4. Type 'cd ' in the terminal (with a space after cd)
5. Drag the folder into the Terminal window. A file path will appear.
6. Press Enter
If you get an error, then type in these commands in the terminal to manually cd into myOfflineAi-ChatConsole-v3.0 folder:
cd Desktop
cd myOfflineAi-ChatConsole-v3.0

7. Paste this command into the terminal:

cat start-mac-app.command > temp && mv temp start-mac-app.command && chmod +x start-mac-app.command

8. Press Enter
9. Open the myOfflineAi-ChatConsole-v3.0 folder
10. Double-click: start-mac-app.command


[ Windows ]
------------

(Skip steps 1-6 if you have uv already installed.)

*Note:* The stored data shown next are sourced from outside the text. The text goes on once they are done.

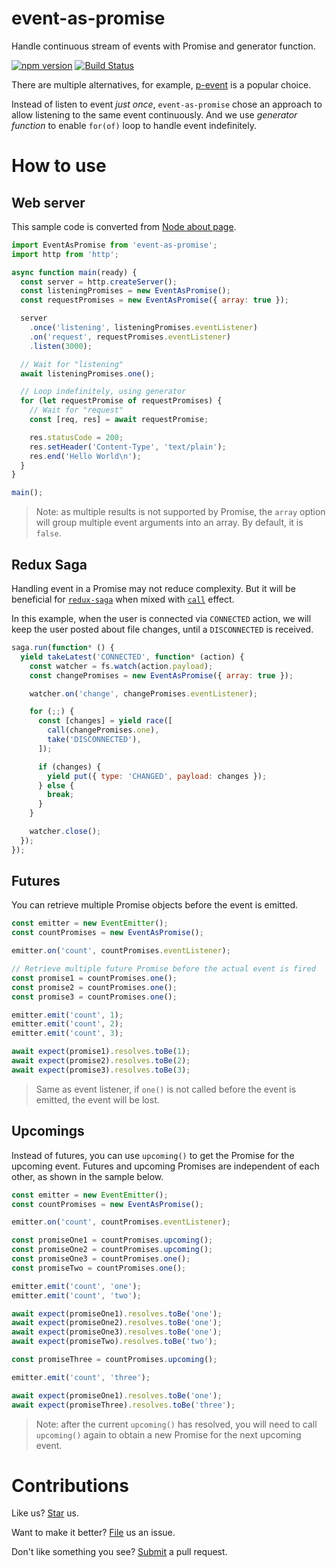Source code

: # event-as-promise

Handle continuous stream of events with Promise and generator function.

[![npm version](https://badge.fury.io/js/event-as-promise.svg)](https://badge.fury.io/js/event-as-promise) [![Build Status](https://travis-ci.org/compulim/event-as-promise.svg?branch=master)](https://travis-ci.org/compulim/event-as-promise)

There are multiple alternatives, for example, [p-event](https://npmjs.com/package/p-event) is a popular choice.

Instead of listen to event *just once*, `event-as-promise` chose an approach to allow listening to the same event continuously. And we use *generator function* to enable `for(of)` loop to handle event indefinitely.

# How to use

## Web server

This sample code is converted from [Node about page](https://nodejs.org/en/about/).

```js
import EventAsPromise from 'event-as-promise';
import http from 'http';

async function main(ready) {
  const server = http.createServer();
  const listeningPromises = new EventAsPromise();
  const requestPromises = new EventAsPromise({ array: true });

  server
    .once('listening', listeningPromises.eventListener)
    .on('request', requestPromises.eventListener)
    .listen(3000);

  // Wait for "listening"
  await listeningPromises.one();

  // Loop indefinitely, using generator
  for (let requestPromise of requestPromises) {
    // Wait for "request"
    const [req, res] = await requestPromise;

    res.statusCode = 200;
    res.setHeader('Content-Type', 'text/plain');
    res.end('Hello World\n');
  }
}

main();
```

> Note: as multiple results is not supported by Promise, the `array` option will group multiple event arguments into an array. By default, it is `false`.

## Redux Saga

Handling event in a Promise may not reduce complexity. But it will be beneficial for [`redux-saga`](https://redux-saga.js.org/) when mixed with [`call`](https://redux-saga.js.org/docs/api/#callfn-args) effect.

In this example, when the user is connected via `CONNECTED` action, we will keep the user posted about file changes, until a `DISCONNECTED` is received.

```js
saga.run(function* () {
  yield takeLatest('CONNECTED', function* (action) {
    const watcher = fs.watch(action.payload);
    const changePromises = new EventAsPromise({ array: true });

    watcher.on('change', changePromises.eventListener);

    for (;;) {
      const [changes] = yield race([
        call(changePromises.one),
        take('DISCONNECTED'),
      ]);

      if (changes) {
        yield put({ type: 'CHANGED', payload: changes });
      } else {
        break;
      }
    }

    watcher.close();
  });
});
```

## Futures

You can retrieve multiple Promise objects before the event is emitted.

```js
const emitter = new EventEmitter();
const countPromises = new EventAsPromise();

emitter.on('count', countPromises.eventListener);

// Retrieve multiple future Promise before the actual event is fired
const promise1 = countPromises.one();
const promise2 = countPromises.one();
const promise3 = countPromises.one();

emitter.emit('count', 1);
emitter.emit('count', 2);
emitter.emit('count', 3);

await expect(promise1).resolves.toBe(1);
await expect(promise2).resolves.toBe(2);
await expect(promise3).resolves.toBe(3);
```

> Same as event listener, if `one()` is not called before the event is emitted, the event will be lost.

## Upcomings

Instead of futures, you can use `upcoming()` to get the Promise for the upcoming event. Futures and upcoming Promises are independent of each other, as shown in the sample below.

```js
const emitter = new EventEmitter();
const countPromises = new EventAsPromise();

emitter.on('count', countPromises.eventListener);

const promiseOne1 = countPromises.upcoming();
const promiseOne2 = countPromises.upcoming();
const promiseOne3 = countPromises.one();
const promiseTwo = countPromises.one();

emitter.emit('count', 'one');
emitter.emit('count', 'two');

await expect(promiseOne1).resolves.toBe('one');
await expect(promiseOne2).resolves.toBe('one');
await expect(promiseOne3).resolves.toBe('one');
await expect(promiseTwo).resolves.toBe('two');

const promiseThree = countPromises.upcoming();

emitter.emit('count', 'three');

await expect(promiseOne1).resolves.toBe('one');
await expect(promiseThree).resolves.toBe('three');
```

> Note: after the current `upcoming()` has resolved, you will need to call `upcoming()` again to obtain a new Promise for the next upcoming event.

# Contributions

Like us? [Star](https://github.com/compulim/event-as-promise/stargazers) us.

Want to make it better? [File](https://github.com/compulim/event-as-promise/issues) us an issue.

Don't like something you see? [Submit](https://github.com/compulim/event-as-promise/pulls) a pull request.
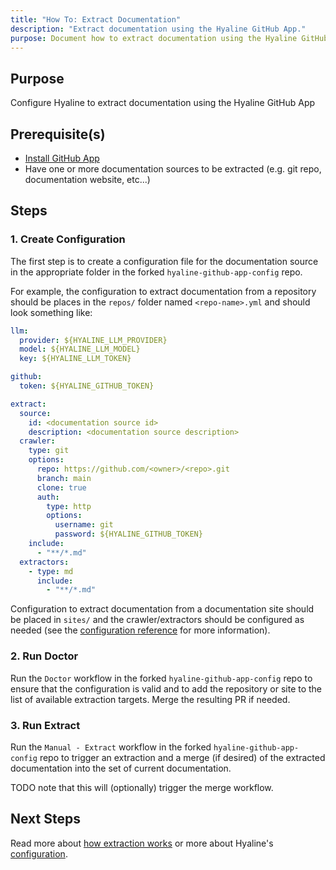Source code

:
 ```yaml
---
title: "How To: Extract Documentation"
description: "Extract documentation using the Hyaline GitHub App."
purpose: Document how to extract documentation using the Hyaline GitHub App
---
```

## Purpose
Configure Hyaline to extract documentation using the Hyaline GitHub App

## Prerequisite(s)
- [Install GitHub App](./install-github-app.md)
- Have one or more documentation sources to be extracted (e.g. git repo, documentation website, etc...)

## Steps

### 1. Create Configuration
The first step is to create a configuration file for the documentation source in the appropriate folder in the forked `hyaline-github-app-config` repo.

For example, the configuration to extract documentation from a repository should be places in the `repos/` folder named `<repo-name>.yml` and should look something like:

```yml
llm:
  provider: ${HYALINE_LLM_PROVIDER}
  model: ${HYALINE_LLM_MODEL}
  key: ${HYALINE_LLM_TOKEN}

github:
  token: ${HYALINE_GITHUB_TOKEN}

extract:
  source:
    id: <documentation source id>
    description: <documentation source description>
  crawler:
    type: git
    options:
      repo: https://github.com/<owner>/<repo>.git
      branch: main
      clone: true
      auth:
        type: http
        options:
          username: git
          password: ${HYALINE_GITHUB_TOKEN}
    include:
      - "**/*.md"
  extractors:
    - type: md
      include:
        - "**/*.md"
```

Configuration to extract documentation from a documentation site should be placed in `sites/` and the crawler/extractors should be configured as needed (see the [configuration reference](../reference/config.md) for more information).

### 2. Run Doctor
Run the `Doctor` workflow in the forked `hyaline-github-app-config` repo to ensure that the configuration is valid and to add the repository or site to the list of available extraction targets. Merge the resulting PR if needed.

### 3. Run Extract
Run the `Manual - Extract` workflow in the forked `hyaline-github-app-config` repo to trigger an extraction and a merge (if desired) of the extracted documentation into the set of current documentation.

TODO note that this will (optionally) trigger the merge workflow.

## Next Steps
Read more about [how extraction works](../explanation/extract.md) or more about Hyaline's [configuration](../reference/config.md).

1. Press the Windows key on your keyboard
2. Type cmd and press Enter (a black window will open)
3. Copy this entire command:

powershell -ExecutionPolicy ByPass -c "irm https://astral.sh/uv/install.ps1 | iex"

4. Right-click in the black window to paste
5. Press Enter
6. Wait for "uv installed successfully" or similar message

7. Close the window and open a new one for the changes to take effect
8. Navigate to the myOfflineAi-ChatConsole-v3.0 folder that's on your desktop
9. Double-click: start-windows-app.bat

If Windows shows a security warning:
1. Right-click on start-windows-app.bat 
2. Select "Properties"
3. Check the "Unblock" box at the bottom
4. Click "OK"
5. Now double-click start-windows-app.bat to run


6. Use the app
--------------------------------------------------------------

Click "Ai Assistant" in the left panel.
Type a message. The assistant will respond with both voice and text.
To use voice input: Click the mic icon, then speak.

The name of the model you downloaded will appear in the dropdown menu in the top left.
If you downloaded the gemma3:4b model you can submit images and pdf documents in addition to text.

The app does not stop running when you close the browser tab.
To shut down the app simply close the terminal window.
You can also close the terminal by selecting it and typing Ctrl+C on Mac or Ctrl+C on Windows.

The Ai voice is turned on by default. You can turn it off in Voice Settings.
Any changes you make to the settings will be automatically saved.


7. Future startup
--------------------------------------------------------------

Now that the setup is complete, in future simply Double-click a file to launch the app.
The project folder must be placed on your desktop before the app is launched.

Mac:
start-mac-app.command

Windows:
start-windows-app.bat

You could start the app and leave it running in the background all day.
Then whenever you want to use it, enter the following url in your browser:

http://127.0.0.1:5000/

Your browser will remember this local address so you won't have to.


Quick Troubleshooting
--------------------------------------------------------------
- If the app doesn't start, make sure Ollama is running (look for its icon in your system tray/menu bar)
- If you see "connection refused", restart Ollama
- Make sure you've downloaded at least one model in Ollama before using the app
- For the voice (TTS) to work Kokoro needs two files: kokoro-v1.0.onnx, and voices-v1.0.bin
  These files are auto downloaded during the setup process.
However, if the voice is not working then please download these files manually and place them in the project folder:
kokoro-v1.0.onnx: https://github.com/thewh1teagle/kokoro-onnx/releases/download/model-files-v1.0/kokoro-v1.0.onnx
voices-v1.0.bin: https://github.com/thewh1teagle/kokoro-onnx/releases/download/model-files-v1.0/voices-v1.0.bin
- If there text generation is working, but the voice is not working - try reducing the context size.

Tips
--------------------------------------------------------------
- When creating agents/tools that will generate math notation, you need to tell the agent to use LaTeX when generating math notation. Please add this note to the system message: Use LaTeX notation for mathematical or scientific expressions only.
- For best results when using your voice - use a headset or earphones with a mic. This reduces background noise. It also allows for a more relaxed chat because you won't have to constantly strain to be clearly heard by the speech to text system.

Detailed writeup

A detailed writeup for a similar project, including trouble-shooting info, is available here:
https://github.com/vbookshelf/myOfflineAi-PrivacyFirst


What Files are Created during operation?


The application is designed to be self-contained and stores all its configuration and data in the same directory it is run from.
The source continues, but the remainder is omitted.